* **What you are asked to do**: Could you set down exactly the lines in the records below between the line holding "### Linking Documents" and the line holding "### Permission - Sharing", inclusive?

[Saved entries]
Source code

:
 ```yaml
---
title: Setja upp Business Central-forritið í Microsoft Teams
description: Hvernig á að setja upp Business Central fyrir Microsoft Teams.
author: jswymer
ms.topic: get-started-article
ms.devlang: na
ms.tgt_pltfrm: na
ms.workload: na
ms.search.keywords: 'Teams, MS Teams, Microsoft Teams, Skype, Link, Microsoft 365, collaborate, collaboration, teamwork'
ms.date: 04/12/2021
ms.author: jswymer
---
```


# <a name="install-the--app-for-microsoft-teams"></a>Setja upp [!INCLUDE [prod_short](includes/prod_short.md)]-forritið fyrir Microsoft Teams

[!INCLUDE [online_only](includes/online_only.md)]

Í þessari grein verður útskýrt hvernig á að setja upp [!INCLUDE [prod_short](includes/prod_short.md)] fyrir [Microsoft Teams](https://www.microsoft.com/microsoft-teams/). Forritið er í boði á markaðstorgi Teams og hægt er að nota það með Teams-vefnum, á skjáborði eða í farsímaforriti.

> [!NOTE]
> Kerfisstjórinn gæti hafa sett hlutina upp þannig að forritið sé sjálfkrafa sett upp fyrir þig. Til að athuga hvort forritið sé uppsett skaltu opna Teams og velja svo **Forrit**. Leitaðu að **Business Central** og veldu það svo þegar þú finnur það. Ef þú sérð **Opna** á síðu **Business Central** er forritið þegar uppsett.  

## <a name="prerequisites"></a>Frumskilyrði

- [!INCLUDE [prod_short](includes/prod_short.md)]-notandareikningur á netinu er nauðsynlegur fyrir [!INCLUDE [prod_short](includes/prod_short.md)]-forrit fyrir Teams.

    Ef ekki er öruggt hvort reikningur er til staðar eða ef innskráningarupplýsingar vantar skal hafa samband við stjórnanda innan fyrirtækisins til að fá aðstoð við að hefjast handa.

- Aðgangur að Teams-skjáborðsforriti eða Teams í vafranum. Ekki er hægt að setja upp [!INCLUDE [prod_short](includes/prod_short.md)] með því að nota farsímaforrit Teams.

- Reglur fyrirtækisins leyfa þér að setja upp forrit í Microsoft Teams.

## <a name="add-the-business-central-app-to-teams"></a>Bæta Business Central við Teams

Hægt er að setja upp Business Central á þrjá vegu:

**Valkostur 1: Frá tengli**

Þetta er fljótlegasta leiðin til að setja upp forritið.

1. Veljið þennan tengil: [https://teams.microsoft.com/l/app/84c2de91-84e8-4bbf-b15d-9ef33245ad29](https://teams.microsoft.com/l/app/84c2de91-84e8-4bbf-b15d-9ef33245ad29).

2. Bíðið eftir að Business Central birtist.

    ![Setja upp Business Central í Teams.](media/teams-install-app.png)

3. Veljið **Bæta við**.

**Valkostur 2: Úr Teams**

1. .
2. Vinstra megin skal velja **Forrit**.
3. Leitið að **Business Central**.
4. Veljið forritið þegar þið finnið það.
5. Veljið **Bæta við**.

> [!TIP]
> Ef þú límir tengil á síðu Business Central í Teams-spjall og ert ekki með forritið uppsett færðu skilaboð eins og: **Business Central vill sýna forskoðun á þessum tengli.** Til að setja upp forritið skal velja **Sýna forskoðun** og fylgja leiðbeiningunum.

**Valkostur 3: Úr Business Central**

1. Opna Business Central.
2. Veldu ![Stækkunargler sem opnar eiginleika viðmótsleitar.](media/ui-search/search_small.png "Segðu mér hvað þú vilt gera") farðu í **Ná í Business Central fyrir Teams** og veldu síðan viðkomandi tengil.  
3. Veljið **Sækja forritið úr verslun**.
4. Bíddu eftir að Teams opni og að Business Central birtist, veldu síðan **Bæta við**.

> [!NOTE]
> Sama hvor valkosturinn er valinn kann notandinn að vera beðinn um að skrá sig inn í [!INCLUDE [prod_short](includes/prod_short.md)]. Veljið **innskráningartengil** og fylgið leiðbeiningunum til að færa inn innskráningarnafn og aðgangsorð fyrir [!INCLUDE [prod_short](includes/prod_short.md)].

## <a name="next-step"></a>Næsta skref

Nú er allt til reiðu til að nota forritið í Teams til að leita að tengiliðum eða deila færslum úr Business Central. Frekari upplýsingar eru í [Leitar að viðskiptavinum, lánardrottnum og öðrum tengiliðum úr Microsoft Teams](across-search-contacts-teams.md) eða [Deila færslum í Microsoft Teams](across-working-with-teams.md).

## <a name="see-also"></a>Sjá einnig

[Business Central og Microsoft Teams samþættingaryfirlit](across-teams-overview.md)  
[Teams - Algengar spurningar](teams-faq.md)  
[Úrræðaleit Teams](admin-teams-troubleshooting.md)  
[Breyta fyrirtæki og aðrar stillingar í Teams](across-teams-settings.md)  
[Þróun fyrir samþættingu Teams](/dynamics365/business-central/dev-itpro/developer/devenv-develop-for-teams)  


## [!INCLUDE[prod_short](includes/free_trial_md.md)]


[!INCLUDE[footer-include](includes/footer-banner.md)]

---

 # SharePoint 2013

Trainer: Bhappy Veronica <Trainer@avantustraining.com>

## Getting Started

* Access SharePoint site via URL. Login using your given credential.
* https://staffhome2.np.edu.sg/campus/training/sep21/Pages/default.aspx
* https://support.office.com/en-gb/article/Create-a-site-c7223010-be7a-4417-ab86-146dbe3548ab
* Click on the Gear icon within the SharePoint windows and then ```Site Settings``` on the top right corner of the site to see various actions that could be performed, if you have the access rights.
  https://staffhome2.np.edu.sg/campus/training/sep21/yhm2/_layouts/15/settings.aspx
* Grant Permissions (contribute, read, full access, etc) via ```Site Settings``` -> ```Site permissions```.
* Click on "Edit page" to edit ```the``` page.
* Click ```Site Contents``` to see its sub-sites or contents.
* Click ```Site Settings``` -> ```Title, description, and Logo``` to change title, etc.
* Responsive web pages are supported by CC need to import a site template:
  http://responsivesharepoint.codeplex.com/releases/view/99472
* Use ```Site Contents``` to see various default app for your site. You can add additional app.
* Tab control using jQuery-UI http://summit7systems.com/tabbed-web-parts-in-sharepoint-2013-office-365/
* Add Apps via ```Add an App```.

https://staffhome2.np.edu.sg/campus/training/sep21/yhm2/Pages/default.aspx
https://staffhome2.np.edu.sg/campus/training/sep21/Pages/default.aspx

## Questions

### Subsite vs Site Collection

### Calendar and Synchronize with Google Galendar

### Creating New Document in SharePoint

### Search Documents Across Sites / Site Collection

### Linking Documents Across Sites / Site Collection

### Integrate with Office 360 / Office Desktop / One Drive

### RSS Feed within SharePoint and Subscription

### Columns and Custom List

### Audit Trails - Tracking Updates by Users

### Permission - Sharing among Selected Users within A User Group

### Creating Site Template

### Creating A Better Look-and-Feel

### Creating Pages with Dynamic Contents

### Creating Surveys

* **Finished exercise**:
### Linking Documents Across Sites / Site Collection

### Integrate with Office 360 / Office Desktop / One Drive

### RSS Feed within SharePoint and Subscription

### Columns and Custom List

### Audit Trails - Tracking Updates by Users

### Permission - Sharing among Selected Users within A User Group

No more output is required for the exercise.